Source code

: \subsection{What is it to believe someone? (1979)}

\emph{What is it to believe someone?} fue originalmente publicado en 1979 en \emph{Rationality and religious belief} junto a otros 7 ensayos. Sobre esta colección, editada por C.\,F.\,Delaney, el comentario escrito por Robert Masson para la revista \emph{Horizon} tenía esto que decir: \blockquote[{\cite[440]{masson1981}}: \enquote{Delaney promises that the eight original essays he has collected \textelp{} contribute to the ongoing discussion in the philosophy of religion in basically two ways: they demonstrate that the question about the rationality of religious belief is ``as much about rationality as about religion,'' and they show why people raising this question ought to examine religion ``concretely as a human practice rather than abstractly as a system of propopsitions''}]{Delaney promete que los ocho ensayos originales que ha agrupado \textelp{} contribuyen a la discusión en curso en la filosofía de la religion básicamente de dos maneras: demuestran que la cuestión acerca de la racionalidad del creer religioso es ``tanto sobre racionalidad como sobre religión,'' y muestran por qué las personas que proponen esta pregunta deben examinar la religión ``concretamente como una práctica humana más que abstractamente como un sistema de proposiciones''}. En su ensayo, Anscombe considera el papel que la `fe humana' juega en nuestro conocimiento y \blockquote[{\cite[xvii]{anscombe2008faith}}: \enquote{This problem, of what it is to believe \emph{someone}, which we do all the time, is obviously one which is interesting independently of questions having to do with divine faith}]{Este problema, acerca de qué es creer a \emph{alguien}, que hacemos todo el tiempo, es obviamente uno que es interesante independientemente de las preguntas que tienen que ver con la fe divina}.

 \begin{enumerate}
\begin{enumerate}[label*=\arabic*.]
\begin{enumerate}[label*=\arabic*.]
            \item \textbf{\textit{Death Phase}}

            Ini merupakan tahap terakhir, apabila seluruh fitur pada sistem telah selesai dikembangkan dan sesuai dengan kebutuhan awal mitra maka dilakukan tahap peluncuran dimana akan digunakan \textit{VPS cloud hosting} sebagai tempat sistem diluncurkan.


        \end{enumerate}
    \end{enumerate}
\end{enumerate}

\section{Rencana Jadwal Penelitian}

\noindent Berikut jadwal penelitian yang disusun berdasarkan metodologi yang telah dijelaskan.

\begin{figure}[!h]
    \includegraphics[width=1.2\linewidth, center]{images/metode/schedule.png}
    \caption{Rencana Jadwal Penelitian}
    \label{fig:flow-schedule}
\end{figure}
- - - -
■ DIRECTIONS ■
All of the data above must be retyped exactly.

■ PROBLEM SOLUTION ■
Source code

: \subsection{What is it to believe someone? (1979)}

\emph{What is it to believe someone?} fue originalmente publicado en 1979 en \emph{Rationality and religious belief} junto a otros 7 ensayos. Sobre esta colección, editada por C.\,F.\,Delaney, el comentario escrito por Robert Masson para la revista \emph{Horizon} tenía esto que decir: \blockquote[{\cite[440]{masson1981}}: \enquote{Delaney promises that the eight original essays he has collected \textelp{} contribute to the ongoing discussion in the philosophy of religion in basically two ways: they demonstrate that the question about the rationality of religious belief is ``as much about rationality as about religion,'' and they show why people raising this question ought to examine religion ``concretely as a human practice rather than abstractly as a system of propopsitions''}]{Delaney promete que los ocho ensayos originales que ha agrupado \textelp{} contribuyen a la discusión en curso en la filosofía de la religion básicamente de dos maneras: demuestran que la cuestión acerca de la racionalidad del creer religioso es ``tanto sobre racionalidad como sobre religión,'' y muestran por qué las personas que proponen esta pregunta deben examinar la religión ``concretamente como una práctica humana más que abstractamente como un sistema de proposiciones''}. En su ensayo, Anscombe considera el papel que la `fe humana' juega en nuestro conocimiento y \blockquote[{\cite[xvii]{anscombe2008faith}}: \enquote{This problem, of what it is to believe \emph{someone}, which we do all the time, is obviously one which is interesting independently of questions having to do with divine faith}]{Este problema, acerca de qué es creer a \emph{alguien}, que hacemos todo el tiempo, es obviamente uno que es interesante independientemente de las preguntas que tienen que ver con la fe divina}.

 \begin{enumerate}
\begin{enumerate}[label*=\arabic*.]
\begin{enumerate}[label*=\arabic*.]
            \item \textbf{\textit{Death Phase}}

            Ini merupakan tahap terakhir, apabila seluruh fitur pada sistem telah selesai dikembangkan dan sesuai dengan kebutuhan awal mitra maka dilakukan tahap peluncuran dimana akan digunakan \textit{VPS cloud hosting} sebagai tempat sistem diluncurkan.


        \end{enumerate}
    \end{enumerate}
\end{enumerate}

\section{Rencana Jadwal Penelitian}

\noindent Berikut jadwal penelitian yang disusun berdasarkan metodologi yang telah dijelaskan.

\begin{figure}[!h]
    \includegraphics[width=1.2\linewidth, center]{images/metode/schedule.png}
    \caption{Rencana Jadwal Penelitian}
    \label{fig:flow-schedule}
\end{figure}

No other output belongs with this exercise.